Senior Cloud Operations Engineer

Job ID: 3362

Description

When you relentlessly push the limits of cloud infrastructure, something eventually breaks. That’s why we engage the brightest and best talent to rapidly and permanently fix operational issues for our portfolio of more than 100 SaaS products. We know that a diving save is exciting, yet we also need heroes who ward off potential attacks and shore up vulnerabilities before they cause trouble. Are you a cloud operations superstar who can do that? 

WHO WE ARE LOOKING FOR

Our continuously growing portfolio of 100+ products and expanding infrastructure scale means you will always be tackling new and different issues.
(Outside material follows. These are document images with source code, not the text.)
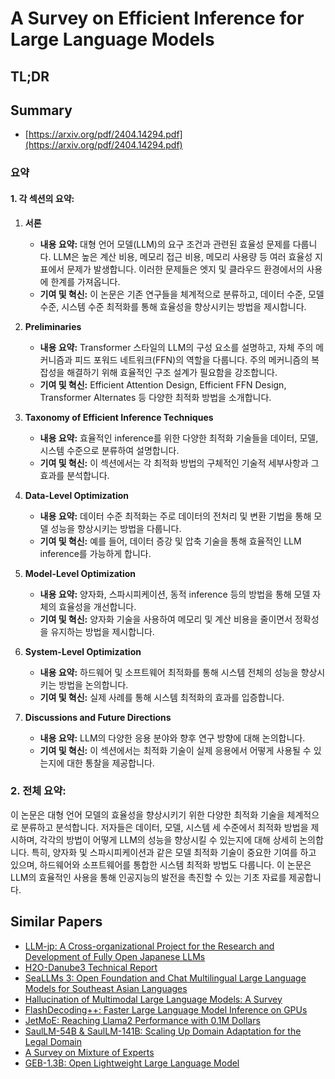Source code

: # A Survey on Efficient Inference for Large Language Models
## TL;DR
## Summary
- [https://arxiv.org/pdf/2404.14294.pdf](https://arxiv.org/pdf/2404.14294.pdf)

### 요약

#### 1. 각 섹션의 요약:
1. **서론**
   - **내용 요약:** 대형 언어 모델(LLM)의 요구 조건과 관련된 효율성 문제를 다룹니다. LLM은 높은 계산 비용, 메모리 접근 비용, 메모리 사용량 등 여러 효율성 지표에서 문제가 발생합니다. 이러한 문제들은 엣지 및 클라우드 환경에서의 사용에 한계를 가져옵니다.
   - **기여 및 혁신:** 이 논문은 기존 연구들을 체계적으로 분류하고, 데이터 수준, 모델 수준, 시스템 수준 최적화를 통해 효율성을 향상시키는 방법을 제시합니다.

2. **Preliminaries**
   - **내용 요약:** Transformer 스타일의 LLM의 구성 요소를 설명하고, 자체 주의 메커니즘과 피드 포워드 네트워크(FFN)의 역할을 다룹니다. 주의 메커니즘의 복잡성을 해결하기 위해 효율적인 구조 설계가 필요함을 강조합니다.
   - **기여 및 혁신:** Efficient Attention Design, Efficient FFN Design, Transformer Alternates 등 다양한 최적화 방법을 소개합니다.

3. **Taxonomy of Efficient Inference Techniques**
   - **내용 요약:** 효율적인 inference를 위한 다양한 최적화 기술들을 데이터, 모델, 시스템 수준으로 분류하여 설명합니다.
   - **기여 및 혁신:** 이 섹션에서는 각 최적화 방법의 구체적인 기술적 세부사항과 그 효과를 분석합니다.

4. **Data-Level Optimization**
   - **내용 요약:** 데이터 수준 최적화는 주로 데이터의 전처리 및 변환 기법을 통해 모델 성능을 향상시키는 방법을 다룹니다.
   - **기여 및 혁신:** 예를 들어, 데이터 증강 및 압축 기술을 통해 효율적인 LLM inference를 가능하게 합니다.

5. **Model-Level Optimization**
   - **내용 요약:** 양자화, 스파시피케이션, 동적 inference 등의 방법을 통해 모델 자체의 효율성을 개선합니다.
   - **기여 및 혁신:** 양자화 기술을 사용하여 메모리 및 계산 비용을 줄이면서 정확성을 유지하는 방법을 제시합니다.

6. **System-Level Optimization**
   - **내용 요약:** 하드웨어 및 소프트웨어 최적화를 통해 시스템 전체의 성능을 향상시키는 방법을 논의합니다.
   - **기여 및 혁신:** 실제 사례를 통해 시스템 최적화의 효과를 입증합니다.

7. **Discussions and Future Directions**
   - **내용 요약:** LLM의 다양한 응용 분야와 향후 연구 방향에 대해 논의합니다.
   - **기여 및 혁신:** 이 섹션에서는 최적화 기술이 실제 응용에서 어떻게 사용될 수 있는지에 대한 통찰을 제공합니다.

### 2. 전체 요약:
이 논문은 대형 언어 모델의 효율성을 향상시키기 위한 다양한 최적화 기술을 체계적으로 분류하고 분석합니다. 저자들은 데이터, 모델, 시스템 세 수준에서 최적화 방법을 제시하며, 각각의 방법이 어떻게 LLM의 성능을 향상시킬 수 있는지에 대해 상세히 논의합니다. 특히, 양자화 및 스파시피케이션과 같은 모델 최적화 기술이 중요한 기여를 하고 있으며, 하드웨어와 소프트웨어를 통합한 시스템 최적화 방법도 다룹니다. 이 논문은 LLM의 효율적인 사용을 통해 인공지능의 발전을 촉진할 수 있는 기초 자료를 제공합니다.

## Similar Papers
- [LLM-jp: A Cross-organizational Project for the Research and Development of Fully Open Japanese LLMs](2407.03963.md)
- [H2O-Danube3 Technical Report](2407.09276.md)
- [SeaLLMs 3: Open Foundation and Chat Multilingual Large Language Models for Southeast Asian Languages](2407.19672.md)
- [Hallucination of Multimodal Large Language Models: A Survey](2404.18930.md)
- [FlashDecoding++: Faster Large Language Model Inference on GPUs](2311.01282.md)
- [JetMoE: Reaching Llama2 Performance with 0.1M Dollars](2404.07413.md)
- [SaulLM-54B & SaulLM-141B: Scaling Up Domain Adaptation for the Legal Domain](2407.19584.md)
- [A Survey on Mixture of Experts](2407.06204.md)
- [GEB-1.3B: Open Lightweight Large Language Model](2406.09900.md)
We marshal teams comprised of individuals with the following attributes:  

  • You crave variety and are energized by novel and complex problems.
  • You are an expert troubleshooter who embraces the challenge of maintaining live systems of massive scale.
  • You want to be part of a smart, capable, and tenacious team that uncovers hidden issues and delivers the right solution the first time. 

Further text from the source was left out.